Have you in your Christian journey gotten so close to the ungodly and distanced yourself so far from God’s precepts that you feared for your life? Maybe you thought that if God punished your enemies, because of the close proximity, you would be affected in the same way and would be counted as one of them.

Jeremiah prophesied something about a similar circumstance. The people were behaving so badly that if they died they would be in deep trouble. Here is the text: “The harvest is past, the summer has ended, and we are not saved. Jeremiah 8:20.” Have you ever been in a situation that if you died at that moment you feared for your eternal destination? Psalm 28 illustrates a situation like that. David is still fleeing from Saul and his enemies. Sometimes they were very close to each other, and it was so ugly that David thought that if he died at that moment he would go to the pit with his enemies. The pit here means the grave. David was not only concerned about his life per se; he was also concerned about his reputation. He would be counted as ungodly and because of that he cried out to the Lord.

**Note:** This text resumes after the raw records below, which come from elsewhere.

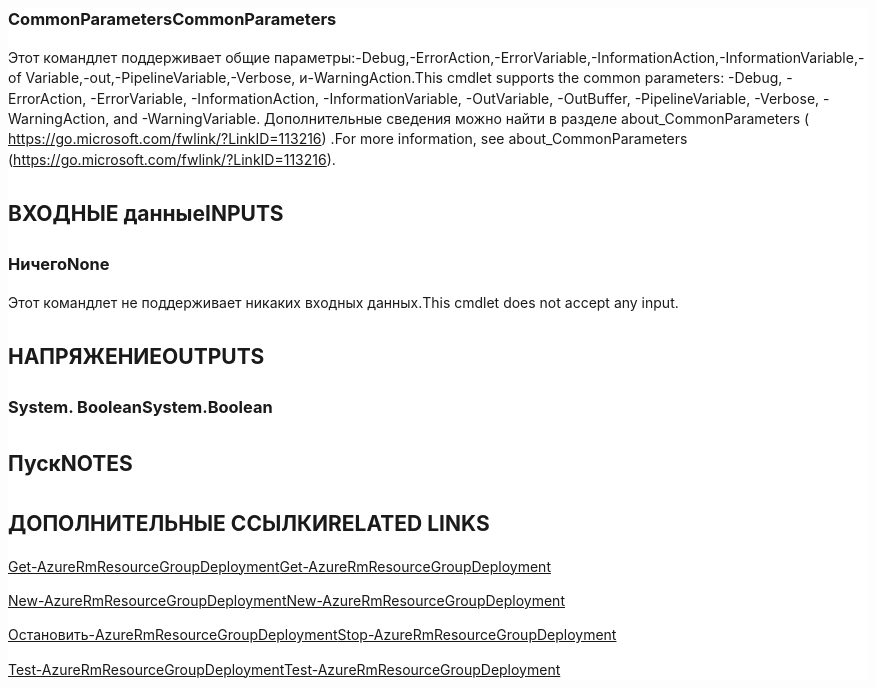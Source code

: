 ### <span data-ttu-id="b6ae3-129">CommonParameters</span><span class="sxs-lookup"><span data-stu-id="b6ae3-129">CommonParameters</span></span>
<span data-ttu-id="b6ae3-130">Этот командлет поддерживает общие параметры:-Debug,-ErrorAction,-ErrorVariable,-InformationAction,-InformationVariable,-of Variable,-out,-PipelineVariable,-Verbose, и-WarningAction.</span><span class="sxs-lookup"><span data-stu-id="b6ae3-130">This cmdlet supports the common parameters: -Debug, -ErrorAction, -ErrorVariable, -InformationAction, -InformationVariable, -OutVariable, -OutBuffer, -PipelineVariable, -Verbose, -WarningAction, and -WarningVariable.</span></span> <span data-ttu-id="b6ae3-131">Дополнительные сведения можно найти в разделе about_CommonParameters ( https://go.microsoft.com/fwlink/?LinkID=113216) .</span><span class="sxs-lookup"><span data-stu-id="b6ae3-131">For more information, see about_CommonParameters (https://go.microsoft.com/fwlink/?LinkID=113216).</span></span>

## <span data-ttu-id="b6ae3-132">ВХОДНЫЕ данные</span><span class="sxs-lookup"><span data-stu-id="b6ae3-132">INPUTS</span></span>

### <span data-ttu-id="b6ae3-133">Ничего</span><span class="sxs-lookup"><span data-stu-id="b6ae3-133">None</span></span>
<span data-ttu-id="b6ae3-134">Этот командлет не поддерживает никаких входных данных.</span><span class="sxs-lookup"><span data-stu-id="b6ae3-134">This cmdlet does not accept any input.</span></span>

## <span data-ttu-id="b6ae3-135">НАПРЯЖЕНИЕ</span><span class="sxs-lookup"><span data-stu-id="b6ae3-135">OUTPUTS</span></span>

### <span data-ttu-id="b6ae3-136">System. Boolean</span><span class="sxs-lookup"><span data-stu-id="b6ae3-136">System.Boolean</span></span>

## <span data-ttu-id="b6ae3-137">Пуск</span><span class="sxs-lookup"><span data-stu-id="b6ae3-137">NOTES</span></span>

## <span data-ttu-id="b6ae3-138">ДОПОЛНИТЕЛЬНЫЕ ССЫЛКИ</span><span class="sxs-lookup"><span data-stu-id="b6ae3-138">RELATED LINKS</span></span>

[<span data-ttu-id="b6ae3-139">Get-AzureRmResourceGroupDeployment</span><span class="sxs-lookup"><span data-stu-id="b6ae3-139">Get-AzureRmResourceGroupDeployment</span></span>](./Get-AzureRmResourceGroupDeployment.md)

[<span data-ttu-id="b6ae3-140">New-AzureRmResourceGroupDeployment</span><span class="sxs-lookup"><span data-stu-id="b6ae3-140">New-AzureRmResourceGroupDeployment</span></span>](./New-AzureRmResourceGroupDeployment.md)

[<span data-ttu-id="b6ae3-141">Остановить-AzureRmResourceGroupDeployment</span><span class="sxs-lookup"><span data-stu-id="b6ae3-141">Stop-AzureRmResourceGroupDeployment</span></span>](./Stop-AzureRmResourceGroupDeployment.md)

[<span data-ttu-id="b6ae3-142">Test-AzureRmResourceGroupDeployment</span><span class="sxs-lookup"><span data-stu-id="b6ae3-142">Test-AzureRmResourceGroupDeployment</span></span>](./Test-AzureRmResourceGroupDeployment.md)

This Psalm is marked by the phrase “Hear my cry” and “He heard my cry”. In the first part David argues with God that even though he was close to his enemies they were not the same. The differences were enormous; they were “wicked”, “do evil”, and “harbor malice in their hearts”. In this first part he also asks God to punish his enemies.

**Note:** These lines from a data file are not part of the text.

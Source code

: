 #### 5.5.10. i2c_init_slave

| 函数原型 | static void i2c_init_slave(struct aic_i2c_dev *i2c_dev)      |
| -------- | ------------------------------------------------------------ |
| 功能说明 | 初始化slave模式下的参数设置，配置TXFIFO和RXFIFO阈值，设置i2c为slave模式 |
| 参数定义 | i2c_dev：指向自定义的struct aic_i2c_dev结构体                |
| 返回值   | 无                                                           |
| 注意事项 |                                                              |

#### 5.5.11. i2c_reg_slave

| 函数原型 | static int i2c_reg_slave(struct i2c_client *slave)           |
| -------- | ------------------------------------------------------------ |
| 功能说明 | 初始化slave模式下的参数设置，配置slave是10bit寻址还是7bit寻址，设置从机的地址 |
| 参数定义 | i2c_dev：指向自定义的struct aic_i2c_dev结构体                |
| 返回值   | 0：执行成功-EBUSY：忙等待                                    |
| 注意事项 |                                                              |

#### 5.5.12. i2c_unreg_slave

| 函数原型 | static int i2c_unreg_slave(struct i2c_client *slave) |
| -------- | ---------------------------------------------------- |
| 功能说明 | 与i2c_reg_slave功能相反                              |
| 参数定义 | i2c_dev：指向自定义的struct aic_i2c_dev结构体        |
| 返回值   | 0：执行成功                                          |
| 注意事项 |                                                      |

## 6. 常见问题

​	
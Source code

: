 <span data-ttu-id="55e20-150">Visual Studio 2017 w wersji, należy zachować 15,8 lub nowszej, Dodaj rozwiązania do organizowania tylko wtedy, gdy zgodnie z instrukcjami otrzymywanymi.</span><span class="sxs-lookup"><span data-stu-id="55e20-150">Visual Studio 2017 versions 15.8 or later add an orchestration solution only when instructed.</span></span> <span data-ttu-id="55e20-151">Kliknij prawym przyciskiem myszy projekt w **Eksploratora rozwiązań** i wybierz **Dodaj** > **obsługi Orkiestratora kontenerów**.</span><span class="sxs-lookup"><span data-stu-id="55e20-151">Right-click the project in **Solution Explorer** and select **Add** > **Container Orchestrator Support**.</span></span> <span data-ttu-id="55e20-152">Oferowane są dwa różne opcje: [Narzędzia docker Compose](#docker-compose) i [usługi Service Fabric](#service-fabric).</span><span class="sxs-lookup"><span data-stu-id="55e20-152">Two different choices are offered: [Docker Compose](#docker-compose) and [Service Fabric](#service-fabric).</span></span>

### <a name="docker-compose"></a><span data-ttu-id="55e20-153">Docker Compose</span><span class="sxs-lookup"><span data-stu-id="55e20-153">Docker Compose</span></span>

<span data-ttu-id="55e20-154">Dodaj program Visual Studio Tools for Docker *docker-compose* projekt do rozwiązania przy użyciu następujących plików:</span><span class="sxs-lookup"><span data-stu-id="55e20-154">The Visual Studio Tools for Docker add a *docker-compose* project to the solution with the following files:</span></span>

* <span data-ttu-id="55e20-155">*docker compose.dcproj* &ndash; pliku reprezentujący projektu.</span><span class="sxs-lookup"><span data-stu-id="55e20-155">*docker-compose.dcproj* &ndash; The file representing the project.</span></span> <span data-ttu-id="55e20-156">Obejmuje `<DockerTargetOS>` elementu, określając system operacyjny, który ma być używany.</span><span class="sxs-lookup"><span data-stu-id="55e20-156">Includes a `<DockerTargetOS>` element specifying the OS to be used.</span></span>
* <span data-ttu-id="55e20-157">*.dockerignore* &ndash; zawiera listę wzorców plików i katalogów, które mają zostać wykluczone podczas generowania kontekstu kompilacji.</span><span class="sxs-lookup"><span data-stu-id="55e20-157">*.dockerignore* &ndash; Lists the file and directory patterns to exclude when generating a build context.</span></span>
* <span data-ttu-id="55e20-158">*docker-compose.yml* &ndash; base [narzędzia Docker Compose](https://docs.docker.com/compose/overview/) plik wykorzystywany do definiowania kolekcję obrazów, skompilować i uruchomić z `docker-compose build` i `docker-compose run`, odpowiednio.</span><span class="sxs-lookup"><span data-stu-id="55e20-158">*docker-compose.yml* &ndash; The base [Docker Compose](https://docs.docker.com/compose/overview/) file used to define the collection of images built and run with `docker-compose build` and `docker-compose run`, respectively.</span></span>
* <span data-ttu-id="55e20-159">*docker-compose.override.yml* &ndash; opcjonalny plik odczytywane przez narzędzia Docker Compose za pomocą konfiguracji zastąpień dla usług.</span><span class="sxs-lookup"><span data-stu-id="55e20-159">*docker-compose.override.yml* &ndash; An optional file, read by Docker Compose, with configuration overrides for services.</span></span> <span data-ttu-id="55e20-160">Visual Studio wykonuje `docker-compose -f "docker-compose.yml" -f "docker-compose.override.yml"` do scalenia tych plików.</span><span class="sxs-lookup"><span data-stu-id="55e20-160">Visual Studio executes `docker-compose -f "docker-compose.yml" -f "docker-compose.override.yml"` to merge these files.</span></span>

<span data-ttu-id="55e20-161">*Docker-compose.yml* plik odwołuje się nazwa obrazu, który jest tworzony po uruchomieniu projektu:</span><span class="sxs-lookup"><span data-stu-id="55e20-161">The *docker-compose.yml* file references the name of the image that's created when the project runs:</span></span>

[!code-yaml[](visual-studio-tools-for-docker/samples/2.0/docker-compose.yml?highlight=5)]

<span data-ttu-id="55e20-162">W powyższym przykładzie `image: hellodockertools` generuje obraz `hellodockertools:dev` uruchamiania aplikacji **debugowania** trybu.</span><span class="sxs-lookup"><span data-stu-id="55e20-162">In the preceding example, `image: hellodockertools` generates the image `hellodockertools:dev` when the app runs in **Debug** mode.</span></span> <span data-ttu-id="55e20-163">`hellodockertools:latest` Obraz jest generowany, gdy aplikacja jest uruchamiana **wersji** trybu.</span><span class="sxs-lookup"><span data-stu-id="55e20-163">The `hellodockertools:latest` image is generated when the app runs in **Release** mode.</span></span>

Sometimes, even being a Christian, we act in the same way as the ungodly. Our deeds do not glorify God; our words hurt people; and our hearts are cold toward the needs of our brothers and sisters. We are selfish and preoccupied with our wellbeing.

David knew that this kind of attitude was wrong and he pleaded with God to not let him die like that. In the middle of his tribulation he has time to seek the Lord: “Hear my cry for mercy as I call to you for help, as I lift up my hands toward your Most Holy Place. Psalm 28:2.” He cries for help and he lifts his hands toward the Temple. With this attitude he recognizes that he does not have nor deserve anything from God. He depends totally on God’s grace and mercy.

The beauty of this psalm is that it shows us how good, merciful, kind, and loving our God is. In verse 6 we have a 180-degree turn. Here is the text: “Praise be to the LORD, for he has heard my cry for mercy. Psalm 28:6.” We learn here that when we turn to God, He turns to us immediately. Before David finished his prayer he already had the answer that God heard him. From that point on David praises God, exalts His power, and confesses that he trusts in Him. He also intercedes for God’s people.

My friend, sometimes during our journey we will get very close to the enemy camp, so close that we will think that if God decides to act against them we will go down with them. It is for these times that we have this psalm. Cry to the Lord, ask for mercy, and know that He will answer you instantaneously, even before you finish your prayer.